O IBAMA negou a licença prévia para a UTE São Paulo, a maior termelétrica a gás fóssil do país, projetada para Caçapava, no Vale do Paraíba, em São Paulo, e arquivou o processo de licenciamento. Segundo o órgão ambiental, a Natural Energia, responsável pelo projeto, falhou em apresentar duas solicitações de complementação ao Estudo de Impacto Ambiental e ao Relatório de Impacto Ambiental (EIA/RIMA).
O empreendimento da Natural Energia teria uma área de 25 hectares e capacidade de geração de 1,74 gigawatts (GW), o que o tornaria a maior termelétrica do país e da América Latina. Segundo O Globo, a usina queimaria 6 milhões de m³/dia de gás fóssil, proveniente do pré-Sal e também importado da Bolívia.
A usina emitiria mais de 4 milhões de toneladas de dióxido de carbono equivalente (MtCO2e) por ano. Na última crise hídrica, quando foi necessário acionar muitas térmicas à base de combustíveis fósseis, o setor elétrico todo emitiu algo na ordem de 40 MtCO2e. Ou seja, a UTE São Paulo, sozinha, emitiria 10% desse total.
O EIA-RIMA do projeto previa a emissão de 3.303 toneladas por ano de monóxido de carbono (CO), 2.541 toneladas por ano de óxidos de nitrogênio (NOx) e 579 toneladas por ano de hidrocarbonetos totais (HC).
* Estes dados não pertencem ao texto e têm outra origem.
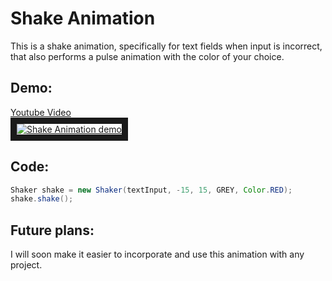 # Shake Animation

This is a shake animation, specifically for text fields when input is incorrect, that also performs a pulse animation with the color of your choice.

## Demo:

<a href="https://www.youtube.com/watch?v=yuChiHIvfKw" target="_blank">Youtube Video<br/> <img src="http://img.youtube.com/vi/yuChiHIvfKw/0.jpg" 
alt="Shake Animation demo" border="10" /></a>

## Code:

```java
Shaker shake = new Shaker(textInput, -15, 15, GREY, Color.RED);
shake.shake();
```

## Future plans:

I will soon make it easier to incorporate and use this animation with any project.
Mas não mencionava as emissões totais de gases de efeito estufa (GEE) na operação.
O processo de licenciamento da térmica teve início em 2022. No final de janeiro de 2024, ele chegou a ser suspenso pela Justiça Federal de São Paulo, a pedido do Ministério Público Federal (MPF), por não ter sido apresentada a certidão de uso e ocupação do solo.
Na negativa do IBAMA, consta que a empresa não conseguiu justificar o motivo do local de instalação em um vale entre a Serra do Mar e a Serra da Mantiqueira, o que dificulta a dispersão de poluentes. Tampouco foi capaz de comprovar a disponibilidade hídrica para o empreendimento operar, informa o g1.
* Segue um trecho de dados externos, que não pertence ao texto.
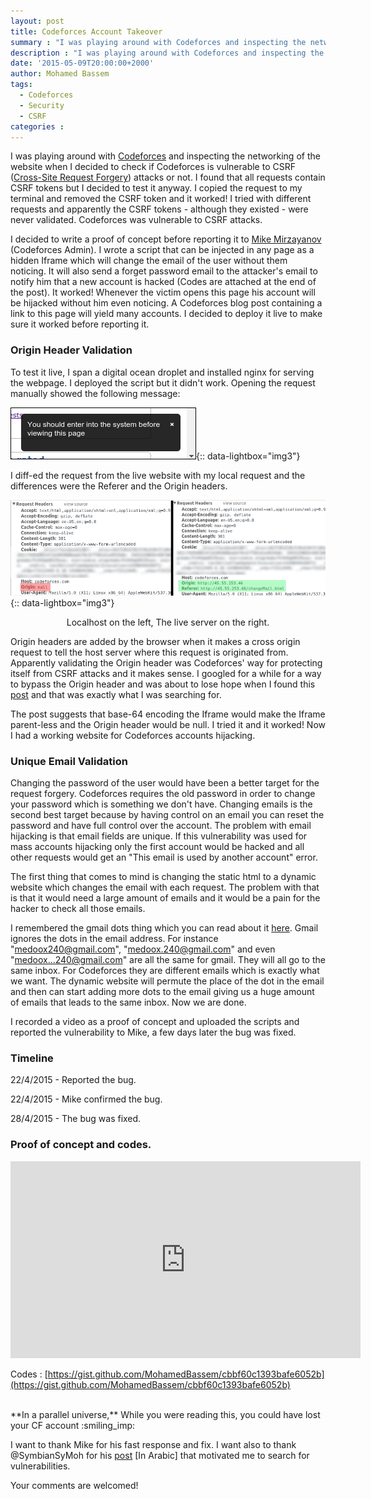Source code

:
```yaml
---
layout: post
title: Codeforces Account Takeover
summary : "I was playing around with Codeforces and inspecting the networking of the website when I decided to check if Codeforces is vulnerable to CSRF attacks or not. I found that all requests contain CSRF tokens but I decided to test it anyway. I copied the request to my terminal and removed the CSRF token and it worked! I tried with different requests and apparently the CSRF tokens - although they existed - were never validated. Codeforces was vulnerable to CSRF attacks."
description : "I was playing around with Codeforces and inspecting the networking of the website when I decided to check if Codeforces is vulnerable to CSRF attacks or not. I found that all requests contain CSRF tokens but I decided to test it anyway. I copied the request to my terminal and removed the CSRF token and it worked! I tried with different requests and apparently the CSRF tokens - although they existed - were never validated. Codeforces was vulnerable to CSRF attacks."
date: '2015-05-09T20:00:00+2000'
author: Mohamed Bassem
tags:
  - Codeforces
  - Security
  - CSRF
categories :
---
```


I was playing around with [Codeforces](http://codeforces.com) and inspecting the networking of the website when I decided to check if Codeforces is vulnerable to CSRF ([Cross-Site Request Forgery](http://en.wikipedia.org/wiki/Cross-site_request_forgery)) attacks or not. I found that all requests contain CSRF tokens but I decided to test it anyway. I copied the request to my terminal and removed the CSRF token and it worked! I tried with different requests and apparently the CSRF tokens - although they existed - were never validated. Codeforces was vulnerable to CSRF attacks.

I decided to write a proof of concept before reporting it to [Mike Mirzayanov](http://codeforces.com/profile/MikeMirzayanov) (Codeforces Admin). I wrote a script that can be injected in any page as a hidden Iframe which will change the email of the user without them noticing. It will also send a forget password email to the attacker's email to notify him that a new account is hacked (Codes are attached at the end of the post). It worked! Whenever the victim opens this page his account will be hijacked without him even noticing. A Codeforces blog post containing a link to this page will yield many accounts. I decided to deploy it live to make sure it worked before reporting it.

### Origin Header Validation
To test it live, I span a digital ocean droplet and installed nginx for serving the webpage. I deployed the script but it didn't work. Opening the request manually showed the following message:

[![CF CSRF Protection](/img/codeforces-account-takeover/csrf-protection.png)](/img/codeforces-account-takeover/csrf-protection.png){:: data-lightbox="img3"}

I diff-ed the request from the live website with my local request and the differences were the Referer and the Origin headers.

[![Request Headers diff](/img/codeforces-account-takeover/headers-diff.png)](/img/codeforces-account-takeover/headers-diff.png){:: data-lightbox="img3"}

<p align="center" class="image-caption">Localhost on the left, The live server on the right.</p>


Origin headers are added by the browser when it makes a cross origin request to tell the host server where this request is originated from. Apparently validating the Origin header was Codeforces' way for protecting itself from CSRF attacks and it makes sense. I googled for a while for a way to bypass the Origin header and was about to lose hope when I found this [post](http://garage4hackers.com/showthread.php?t=6023) and that was exactly what I was searching for.

The post suggests that base-64 encoding the Iframe would make the Iframe parent-less and the Origin header would be null. I tried it and it worked! Now I had a working website for Codeforces accounts hijacking.

### Unique Email Validation
Changing the password of the user would have been a better target for the request forgery. Codeforces requires the old password in order to change your password which is something we don't have. Changing emails is the second best target because by having control on an email you can reset the password and have full control over the account. The problem with email hijacking is that email fields are unique. If this vulnerability was used for mass accounts hijacking only the first account would be hacked and all other requests would get an "This email is used by another account" error.

The first thing that comes to mind is changing the static html to a dynamic website which changes the email with each request. The problem with that is that it would need a large amount of emails and it would be a pain for the hacker to check all those emails.

I remembered the gmail dots thing which you can read about it [here](https://support.google.com/mail/answer/10313?hl=en). Gmail ignores the dots in the email address. For instance "medoox240@gmail.com", "medoox.240@gmail.com" and even "medoox...240@gmail.com" are all the same for gmail. They will all go to the same inbox. For Codeforces they are different emails which is exactly what we want. The dynamic website will permute the place of the dot in the email and then can start adding more dots to the email giving us a huge amount of emails that leads to the same inbox. Now we are done.

I recorded a video as a proof of concept and uploaded the scripts and reported the vulnerability to Mike, a few days later the bug was fixed.

### Timeline
22/4/2015 - Reported the bug.

22/4/2015 - Mike confirmed the bug.

28/4/2015 - The bug was fixed.


### Proof of concept and codes.

<iframe width="560" height="315" src="https://www.youtube.com/embed/Znw9bpa-sWk?rel=0" frameborder="0" allowfullscreen></iframe>

Codes : [https://gist.github.com/MohamedBassem/cbbf60c1393bafe6052b](https://gist.github.com/MohamedBassem/cbbf60c1393bafe6052b)

<br />
**In a parallel universe,** While you were reading this, you could have lost your CF account :smiling_imp:

I want to thank Mike for his fast response and fix. I want also to thank @SymbianSyMoh for his [post](https://www.facebook.com/SymbianSyMoh/posts/1111635182184901?pnref=story) [In Arabic] that motivated me to search for vulnerabilities.

Your comments are welcomed!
Outros pontos problemáticos listados foram: modelagens atmosféricas, impactos térmicos, consistência da caracterização dos efluentes, diagnósticos de flora e fauna, riscos tecnológicos, impactos socioeconômicos e estruturação de programas ambientais. A Natural Energia também apresentou uma certidão municipal de uso e ocupação do solo vencida, relatam eixos e Megawhat.
O Metrópoles destaca uma pesquisa da Fundação Oswaldo Cruz (FIOCRUZ) sobre os riscos ambientais e à saúde representados pelo projeto. Entre as principais preocupações estão a piora da qualidade do ar, o aumento das doenças respiratórias, a alteração do ciclo reprodutivo da fauna e o agravamento da crise climática.
Segundo a Folha, por ter sido arquivado, não cabe recurso. No entanto, a Natural Energia ainda pode abrir um novo pedido de autorização para a obra.
Rádio Itatiaia, O Tempo, Brasil 247, Jornal de Brasília e Band também noticiaram a negativa do IBAMA à UTE em Caçapava.
Em tempo: A Iconic, joint-venture entre Ipiranga e Chevron no segmento de lubrificantes, graxas e fluidos, iniciou um projeto-piloto para descarbonizar a logística rodoviária por meio do “corredor azul” a biometano, entre Rio de Janeiro e São Paulo. Hoje, 28% das viagens entre a região metropolitana de São Paulo e Duque de Caxias (RJ) já são feitas em carretas movidas a combustível renovável. A iniciativa é o primeiro passo da companhia para reduzir as emissões associadas ao transporte. A decisão de sair do diesel para o biometano, sem a etapa intermediária do gás fóssil, está relacionada ao potencial de redução das emissões. A eixos detalha.